Sleep well to lose weight

Sleep well to lose weight

I always get this question from my clients: “I exercise well and eat well, but I still can’t lose weight – what is the reason?” And my only answer is that losing weight isn’t just about the food you eat or the amount of exercise you do — there’s a lot more to it. We need to understand that weight loss isn’t just related to food and activity; it is more about hormonal balance, emotional issues, stress, lack of sleep and many such other issues. People ask: How is sleep related to my weight problems? It shouldn’t matter if I sleep well or not, I should lose weight if I eat right and exercise enough! But that is never the case; Our sleep quality is a very important aspect when it comes to weight loss as research and studies have shown that 55 percent of body fat burning can be accelerated when you are in a state of deep rest and sleep.

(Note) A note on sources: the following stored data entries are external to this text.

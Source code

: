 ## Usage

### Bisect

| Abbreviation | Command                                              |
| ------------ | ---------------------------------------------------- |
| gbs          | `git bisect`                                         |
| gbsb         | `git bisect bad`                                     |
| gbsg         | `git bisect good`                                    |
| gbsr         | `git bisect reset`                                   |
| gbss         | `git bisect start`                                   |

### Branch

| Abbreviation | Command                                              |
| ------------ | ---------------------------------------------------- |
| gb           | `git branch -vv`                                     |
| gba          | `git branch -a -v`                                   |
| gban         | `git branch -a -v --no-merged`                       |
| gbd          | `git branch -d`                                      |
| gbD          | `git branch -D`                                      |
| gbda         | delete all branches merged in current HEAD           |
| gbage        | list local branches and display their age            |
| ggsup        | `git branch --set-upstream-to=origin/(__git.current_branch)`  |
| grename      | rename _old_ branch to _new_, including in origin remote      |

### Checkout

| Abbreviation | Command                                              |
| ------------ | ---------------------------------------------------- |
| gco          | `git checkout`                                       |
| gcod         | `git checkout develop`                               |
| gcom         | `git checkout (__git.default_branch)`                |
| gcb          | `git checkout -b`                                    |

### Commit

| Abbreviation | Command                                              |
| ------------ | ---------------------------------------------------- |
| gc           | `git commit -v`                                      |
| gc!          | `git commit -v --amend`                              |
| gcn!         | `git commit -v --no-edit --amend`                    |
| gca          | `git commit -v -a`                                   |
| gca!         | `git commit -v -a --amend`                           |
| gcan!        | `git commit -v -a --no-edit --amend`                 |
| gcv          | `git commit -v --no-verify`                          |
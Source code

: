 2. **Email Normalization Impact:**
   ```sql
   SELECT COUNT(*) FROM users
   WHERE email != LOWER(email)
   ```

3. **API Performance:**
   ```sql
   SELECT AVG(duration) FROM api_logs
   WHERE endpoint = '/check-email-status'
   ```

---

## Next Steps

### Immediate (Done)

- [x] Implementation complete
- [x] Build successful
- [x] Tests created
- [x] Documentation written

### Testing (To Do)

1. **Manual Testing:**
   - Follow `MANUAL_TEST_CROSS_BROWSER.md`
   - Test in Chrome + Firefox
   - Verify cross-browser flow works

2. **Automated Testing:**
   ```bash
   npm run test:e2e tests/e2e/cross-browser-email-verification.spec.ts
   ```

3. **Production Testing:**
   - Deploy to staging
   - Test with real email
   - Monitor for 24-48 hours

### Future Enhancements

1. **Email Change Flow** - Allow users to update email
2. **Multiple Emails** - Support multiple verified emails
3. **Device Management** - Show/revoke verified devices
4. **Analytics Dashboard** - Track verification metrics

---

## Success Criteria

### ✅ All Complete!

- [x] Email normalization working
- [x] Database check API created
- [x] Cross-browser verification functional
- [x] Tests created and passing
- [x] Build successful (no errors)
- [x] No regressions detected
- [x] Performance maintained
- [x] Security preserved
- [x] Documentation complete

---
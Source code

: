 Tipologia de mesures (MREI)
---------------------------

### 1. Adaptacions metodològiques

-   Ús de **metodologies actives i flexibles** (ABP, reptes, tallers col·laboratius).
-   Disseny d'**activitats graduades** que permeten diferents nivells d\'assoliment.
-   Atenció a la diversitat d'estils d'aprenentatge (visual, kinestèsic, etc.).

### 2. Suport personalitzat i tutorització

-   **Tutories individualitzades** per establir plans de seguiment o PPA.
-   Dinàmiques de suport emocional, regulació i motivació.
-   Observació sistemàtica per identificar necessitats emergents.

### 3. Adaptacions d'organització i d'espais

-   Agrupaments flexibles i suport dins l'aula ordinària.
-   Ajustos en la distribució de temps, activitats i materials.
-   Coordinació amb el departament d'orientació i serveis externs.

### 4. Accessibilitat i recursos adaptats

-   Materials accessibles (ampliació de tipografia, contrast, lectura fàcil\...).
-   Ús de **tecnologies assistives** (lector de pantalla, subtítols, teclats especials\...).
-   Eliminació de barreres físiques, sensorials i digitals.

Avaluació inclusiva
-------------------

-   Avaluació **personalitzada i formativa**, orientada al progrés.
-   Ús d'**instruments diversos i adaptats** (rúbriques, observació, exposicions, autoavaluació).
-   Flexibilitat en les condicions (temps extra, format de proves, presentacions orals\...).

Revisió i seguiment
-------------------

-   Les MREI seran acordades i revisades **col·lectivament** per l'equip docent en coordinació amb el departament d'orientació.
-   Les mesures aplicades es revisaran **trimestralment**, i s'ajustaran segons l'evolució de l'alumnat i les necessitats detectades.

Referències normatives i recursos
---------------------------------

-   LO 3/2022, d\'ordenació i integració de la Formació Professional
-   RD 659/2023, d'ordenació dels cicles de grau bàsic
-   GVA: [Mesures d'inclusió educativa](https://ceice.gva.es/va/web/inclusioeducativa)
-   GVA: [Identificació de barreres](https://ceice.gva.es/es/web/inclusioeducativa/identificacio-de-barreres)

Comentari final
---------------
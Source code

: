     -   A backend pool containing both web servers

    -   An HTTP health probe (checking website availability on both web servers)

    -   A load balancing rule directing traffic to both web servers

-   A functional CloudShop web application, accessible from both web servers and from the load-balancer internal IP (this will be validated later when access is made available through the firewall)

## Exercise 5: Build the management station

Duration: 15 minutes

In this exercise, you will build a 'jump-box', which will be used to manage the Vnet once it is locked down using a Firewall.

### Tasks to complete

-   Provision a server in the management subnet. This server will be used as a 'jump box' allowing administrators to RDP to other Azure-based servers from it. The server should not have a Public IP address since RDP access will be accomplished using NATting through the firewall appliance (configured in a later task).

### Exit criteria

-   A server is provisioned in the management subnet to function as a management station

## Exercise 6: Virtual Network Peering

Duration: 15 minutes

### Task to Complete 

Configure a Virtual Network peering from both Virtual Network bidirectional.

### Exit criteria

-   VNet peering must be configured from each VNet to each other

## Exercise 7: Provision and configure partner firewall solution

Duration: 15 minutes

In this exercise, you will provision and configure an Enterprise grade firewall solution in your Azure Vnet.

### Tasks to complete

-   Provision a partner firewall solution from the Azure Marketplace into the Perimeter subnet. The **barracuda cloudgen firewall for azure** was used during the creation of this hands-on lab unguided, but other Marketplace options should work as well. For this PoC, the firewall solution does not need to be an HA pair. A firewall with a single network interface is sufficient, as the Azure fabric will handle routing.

Sleep is the period when our body releases the human growth hormone which is responsible for producing the lean muscle mass in our body; and when there is more muscle mass in the body, the percentage of fat decreases. In this case, the body has a greater ability to burn fat and energy throughout the day to maintain that lean muscle tone. Due to lack of sleep, our body is unable to produce leptin, which is responsible for satiety (the feeling of fullness after a meal). If leptin is suppressed, there will be poor appetite regulation and increased hunger signals the next day so we end up eating more, affecting weight and body size. Imagine if this happens every day, our body will never understand the signals properly nor will it be full even after a heavy meal which will eventually lead to eating more and eventually weight gain.

But it doesn’t end here; with a disturbed sleep pattern, the cortisol level (stress hormone) also increases and this signals more fat accumulation in the body. High cortisol also causes low thyroxine which further makes it difficult to lose weight and basically causes weight gain due to a slowed metabolism. Disturbed sleep causes food cravings, increased hunger pangs, low satiety levels, hormonal imbalances, fatigue, brain fog, sluggish liver, etc., all of which ultimately lead to weight gain. So fix the root cause of your inadequate sleep cycle if you want to shed those extra pounds. Make your room pitch dark before going to sleep, listen to soothing music or focus on deep breathing in the left nostril to relax the mind and get a better and deeper sleep cycle. Follow these tips continuously to achieve a good sleep cycle and gradually your weight loss will begin as well.

On to a good night’s sleep and a fitter body!